_What is being asked_
Exactly as written, copy the lines that run from the start of the data below to the line containing "There must be", both ends included.

_Records for processing_
════════════════
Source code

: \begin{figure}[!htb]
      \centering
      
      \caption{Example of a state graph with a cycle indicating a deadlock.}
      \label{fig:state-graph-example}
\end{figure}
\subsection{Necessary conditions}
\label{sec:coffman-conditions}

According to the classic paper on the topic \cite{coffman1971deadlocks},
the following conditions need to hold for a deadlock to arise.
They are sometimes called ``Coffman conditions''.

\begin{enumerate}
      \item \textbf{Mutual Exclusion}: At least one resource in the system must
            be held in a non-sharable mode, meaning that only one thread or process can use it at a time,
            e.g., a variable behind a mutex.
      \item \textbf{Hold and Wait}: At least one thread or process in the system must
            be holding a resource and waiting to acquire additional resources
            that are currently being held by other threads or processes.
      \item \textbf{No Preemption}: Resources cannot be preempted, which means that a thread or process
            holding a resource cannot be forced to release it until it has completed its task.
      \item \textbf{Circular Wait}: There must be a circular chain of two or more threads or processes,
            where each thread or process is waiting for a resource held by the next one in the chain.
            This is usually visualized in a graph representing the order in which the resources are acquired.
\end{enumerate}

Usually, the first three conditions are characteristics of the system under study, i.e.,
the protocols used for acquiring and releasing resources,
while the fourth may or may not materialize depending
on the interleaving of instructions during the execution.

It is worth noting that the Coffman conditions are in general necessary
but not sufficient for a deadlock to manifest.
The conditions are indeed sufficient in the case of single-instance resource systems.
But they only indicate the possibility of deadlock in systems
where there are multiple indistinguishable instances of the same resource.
════════════════
_Response area_
Source code

: \begin{figure}[!htb]
      \centering
      
      \caption{Example of a state graph with a cycle indicating a deadlock.}
      \label{fig:state-graph-example}
\end{figure}
\subsection{Necessary conditions}
\label{sec:coffman-conditions}

According to the classic paper on the topic \cite{coffman1971deadlocks},
the following conditions need to hold for a deadlock to arise.
They are sometimes called ``Coffman conditions''.

\begin{enumerate}
      \item \textbf{Mutual Exclusion}: At least one resource in the system must
            be held in a non-sharable mode, meaning that only one thread or process can use it at a time,
            e.g., a variable behind a mutex.
      \item \textbf{Hold and Wait}: At least one thread or process in the system must
            be holding a resource and waiting to acquire additional resources
            that are currently being held by other threads or processes.
      \item \textbf{No Preemption}: Resources cannot be preempted, which means that a thread or process
            holding a resource cannot be forced to release it until it has completed its task.
      \item \textbf{Circular Wait}: There must be a circular chain of two or more threads or processes,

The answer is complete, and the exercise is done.